Exercise instructions:
What you return must match the records word for word.

Records drawn from a dataset:
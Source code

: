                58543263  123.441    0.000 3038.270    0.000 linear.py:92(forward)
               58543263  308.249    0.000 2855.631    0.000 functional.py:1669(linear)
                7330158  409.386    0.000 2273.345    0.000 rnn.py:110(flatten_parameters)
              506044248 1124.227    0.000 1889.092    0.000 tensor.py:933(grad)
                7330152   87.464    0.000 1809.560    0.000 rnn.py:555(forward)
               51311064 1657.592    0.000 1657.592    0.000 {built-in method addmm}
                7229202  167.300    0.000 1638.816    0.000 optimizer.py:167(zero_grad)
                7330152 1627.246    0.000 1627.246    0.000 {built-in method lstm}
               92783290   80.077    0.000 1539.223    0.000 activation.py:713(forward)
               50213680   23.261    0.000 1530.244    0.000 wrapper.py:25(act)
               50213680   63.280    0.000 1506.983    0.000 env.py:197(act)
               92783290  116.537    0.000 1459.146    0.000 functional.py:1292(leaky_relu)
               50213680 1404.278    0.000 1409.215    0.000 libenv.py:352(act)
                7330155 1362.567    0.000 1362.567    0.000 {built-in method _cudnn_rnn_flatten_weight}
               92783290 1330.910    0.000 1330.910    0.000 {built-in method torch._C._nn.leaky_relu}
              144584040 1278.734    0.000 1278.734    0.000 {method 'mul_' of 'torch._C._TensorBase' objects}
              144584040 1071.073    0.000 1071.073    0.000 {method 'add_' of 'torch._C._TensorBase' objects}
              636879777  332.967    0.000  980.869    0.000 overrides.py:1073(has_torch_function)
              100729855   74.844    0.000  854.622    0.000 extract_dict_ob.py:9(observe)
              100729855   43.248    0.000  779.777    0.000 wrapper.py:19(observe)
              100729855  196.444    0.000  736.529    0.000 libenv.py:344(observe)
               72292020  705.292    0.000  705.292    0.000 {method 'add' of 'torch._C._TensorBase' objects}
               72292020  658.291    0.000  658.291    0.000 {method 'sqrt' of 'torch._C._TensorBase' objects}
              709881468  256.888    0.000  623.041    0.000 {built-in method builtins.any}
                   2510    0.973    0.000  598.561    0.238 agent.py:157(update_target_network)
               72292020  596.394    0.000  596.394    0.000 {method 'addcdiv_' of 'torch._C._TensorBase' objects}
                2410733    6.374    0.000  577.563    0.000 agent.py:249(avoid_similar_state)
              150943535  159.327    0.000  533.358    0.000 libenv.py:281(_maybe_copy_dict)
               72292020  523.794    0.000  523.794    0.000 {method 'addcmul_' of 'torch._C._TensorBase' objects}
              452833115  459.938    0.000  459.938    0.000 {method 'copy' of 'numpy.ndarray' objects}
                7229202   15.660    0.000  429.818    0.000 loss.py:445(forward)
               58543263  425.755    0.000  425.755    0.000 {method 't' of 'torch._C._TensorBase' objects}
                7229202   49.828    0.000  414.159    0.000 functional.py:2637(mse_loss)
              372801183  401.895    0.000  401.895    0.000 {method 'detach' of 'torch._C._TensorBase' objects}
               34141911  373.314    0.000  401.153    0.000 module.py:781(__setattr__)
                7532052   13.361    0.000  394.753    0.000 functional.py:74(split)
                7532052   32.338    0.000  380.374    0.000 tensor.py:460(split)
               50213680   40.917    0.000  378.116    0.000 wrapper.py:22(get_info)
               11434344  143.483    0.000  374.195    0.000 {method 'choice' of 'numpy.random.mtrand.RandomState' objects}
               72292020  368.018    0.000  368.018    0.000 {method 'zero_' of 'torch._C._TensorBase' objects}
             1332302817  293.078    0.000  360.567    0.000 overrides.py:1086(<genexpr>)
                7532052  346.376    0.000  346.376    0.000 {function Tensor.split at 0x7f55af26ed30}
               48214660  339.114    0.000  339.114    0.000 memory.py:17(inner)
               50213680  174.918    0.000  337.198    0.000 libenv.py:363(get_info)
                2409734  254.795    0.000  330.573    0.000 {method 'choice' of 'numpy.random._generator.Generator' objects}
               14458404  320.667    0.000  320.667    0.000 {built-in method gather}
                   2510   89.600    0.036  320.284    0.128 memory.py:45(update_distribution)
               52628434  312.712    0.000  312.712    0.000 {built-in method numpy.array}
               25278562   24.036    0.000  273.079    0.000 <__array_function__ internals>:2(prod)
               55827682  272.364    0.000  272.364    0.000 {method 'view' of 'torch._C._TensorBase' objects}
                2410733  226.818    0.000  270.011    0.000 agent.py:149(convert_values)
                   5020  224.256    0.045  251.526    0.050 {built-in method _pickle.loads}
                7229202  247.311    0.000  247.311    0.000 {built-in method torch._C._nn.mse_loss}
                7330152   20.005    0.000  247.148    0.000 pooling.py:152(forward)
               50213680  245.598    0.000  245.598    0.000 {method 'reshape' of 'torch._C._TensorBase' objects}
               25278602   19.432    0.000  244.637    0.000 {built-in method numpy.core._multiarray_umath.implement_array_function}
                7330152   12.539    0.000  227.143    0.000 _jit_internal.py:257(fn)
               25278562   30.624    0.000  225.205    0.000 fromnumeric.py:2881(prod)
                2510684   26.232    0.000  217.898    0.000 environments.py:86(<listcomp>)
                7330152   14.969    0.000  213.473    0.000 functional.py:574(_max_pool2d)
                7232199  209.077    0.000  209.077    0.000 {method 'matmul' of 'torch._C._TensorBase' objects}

Reply:
Source code

:                58543263  123.441    0.000 3038.270    0.000 linear.py:92(forward)
               58543263  308.249    0.000 2855.631    0.000 functional.py:1669(linear)
                7330158  409.386    0.000 2273.345    0.000 rnn.py:110(flatten_parameters)
              506044248 1124.227    0.000 1889.092    0.000 tensor.py:933(grad)
                7330152   87.464    0.000 1809.560    0.000 rnn.py:555(forward)
               51311064 1657.592    0.000 1657.592    0.000 {built-in method addmm}
                7229202  167.300    0.000 1638.816    0.000 optimizer.py:167(zero_grad)
                7330152 1627.246    0.000 1627.246    0.000 {built-in method lstm}
               92783290   80.077    0.000 1539.223    0.000 activation.py:713(forward)
               50213680   23.261    0.000 1530.244    0.000 wrapper.py:25(act)
               50213680   63.280    0.000 1506.983    0.000 env.py:197(act)
               92783290  116.537    0.000 1459.146    0.000 functional.py:1292(leaky_relu)
               50213680 1404.278    0.000 1409.215    0.000 libenv.py:352(act)
                7330155 1362.567    0.000 1362.567    0.000 {built-in method _cudnn_rnn_flatten_weight}
               92783290 1330.910    0.000 1330.910    0.000 {built-in method torch._C._nn.leaky_relu}
              144584040 1278.734    0.000 1278.734    0.000 {method 'mul_' of 'torch._C._TensorBase' objects}
              144584040 1071.073    0.000 1071.073    0.000 {method 'add_' of 'torch._C._TensorBase' objects}
              636879777  332.967    0.000  980.869    0.000 overrides.py:1073(has_torch_function)
              100729855   74.844    0.000  854.622    0.000 extract_dict_ob.py:9(observe)
              100729855   43.248    0.000  779.777    0.000 wrapper.py:19(observe)
              100729855  196.444    0.000  736.529    0.000 libenv.py:344(observe)
               72292020  705.292    0.000  705.292    0.000 {method 'add' of 'torch._C._TensorBase' objects}
               72292020  658.291    0.000  658.291    0.000 {method 'sqrt' of 'torch._C._TensorBase' objects}
              709881468  256.888    0.000  623.041    0.000 {built-in method builtins.any}
                   2510    0.973    0.000  598.561    0.238 agent.py:157(update_target_network)
               72292020  596.394    0.000  596.394    0.000 {method 'addcdiv_' of 'torch._C._TensorBase' objects}
                2410733    6.374    0.000  577.563    0.000 agent.py:249(avoid_similar_state)
              150943535  159.327    0.000  533.358    0.000 libenv.py:281(_maybe_copy_dict)
               72292020  523.794    0.000  523.794    0.000 {method 'addcmul_' of 'torch._C._TensorBase' objects}
              452833115  459.938    0.000  459.938    0.000 {method 'copy' of 'numpy.ndarray' objects}
                7229202   15.660    0.000  429.818    0.000 loss.py:445(forward)
               58543263  425.755    0.000  425.755    0.000 {method 't' of 'torch._C._TensorBase' objects}
                7229202   49.828    0.000  414.159    0.000 functional.py:2637(mse_loss)
              372801183  401.895    0.000  401.895    0.000 {method 'detach' of 'torch._C._TensorBase' objects}
               34141911  373.314    0.000  401.153    0.000 module.py:781(__setattr__)
                7532052   13.361    0.000  394.753    0.000 functional.py:74(split)
                7532052   32.338    0.000  380.374    0.000 tensor.py:460(split)
               50213680   40.917    0.000  378.116    0.000 wrapper.py:22(get_info)
               11434344  143.483    0.000  374.195    0.000 {method 'choice' of 'numpy.random.mtrand.RandomState' objects}
               72292020  368.018    0.000  368.018    0.000 {method 'zero_' of 'torch._C._TensorBase' objects}
             1332302817  293.078    0.000  360.567    0.000 overrides.py:1086(<genexpr>)
                7532052  346.376    0.000  346.376    0.000 {function Tensor.split at 0x7f55af26ed30}
               48214660  339.114    0.000  339.114    0.000 memory.py:17(inner)
               50213680  174.918    0.000  337.198    0.000 libenv.py:363(get_info)
                2409734  254.795    0.000  330.573    0.000 {method 'choice' of 'numpy.random._generator.Generator' objects}
               14458404  320.667    0.000  320.667    0.000 {built-in method gather}
                   2510   89.600    0.036  320.284    0.128 memory.py:45(update_distribution)
               52628434  312.712    0.000  312.712    0.000 {built-in method numpy.array}
               25278562   24.036    0.000  273.079    0.000 <__array_function__ internals>:2(prod)
               55827682  272.364    0.000  272.364    0.000 {method 'view' of 'torch._C._TensorBase' objects}
                2410733  226.818    0.000  270.011    0.000 agent.py:149(convert_values)
                   5020  224.256    0.045  251.526    0.050 {built-in method _pickle.loads}
                7229202  247.311    0.000  247.311    0.000 {built-in method torch._C._nn.mse_loss}
                7330152   20.005    0.000  247.148    0.000 pooling.py:152(forward)
               50213680  245.598    0.000  245.598    0.000 {method 'reshape' of 'torch._C._TensorBase' objects}
               25278602   19.432    0.000  244.637    0.000 {built-in method numpy.core._multiarray_umath.implement_array_function}
                7330152   12.539    0.000  227.143    0.000 _jit_internal.py:257(fn)
               25278562   30.624    0.000  225.205    0.000 fromnumeric.py:2881(prod)
                2510684   26.232    0.000  217.898    0.000 environments.py:86(<listcomp>)
                7330152   14.969    0.000  213.473    0.000 functional.py:574(_max_pool2d)
                7232199  209.077    0.000  209.077    0.000 {method 'matmul' of 'torch._C._TensorBase' objects}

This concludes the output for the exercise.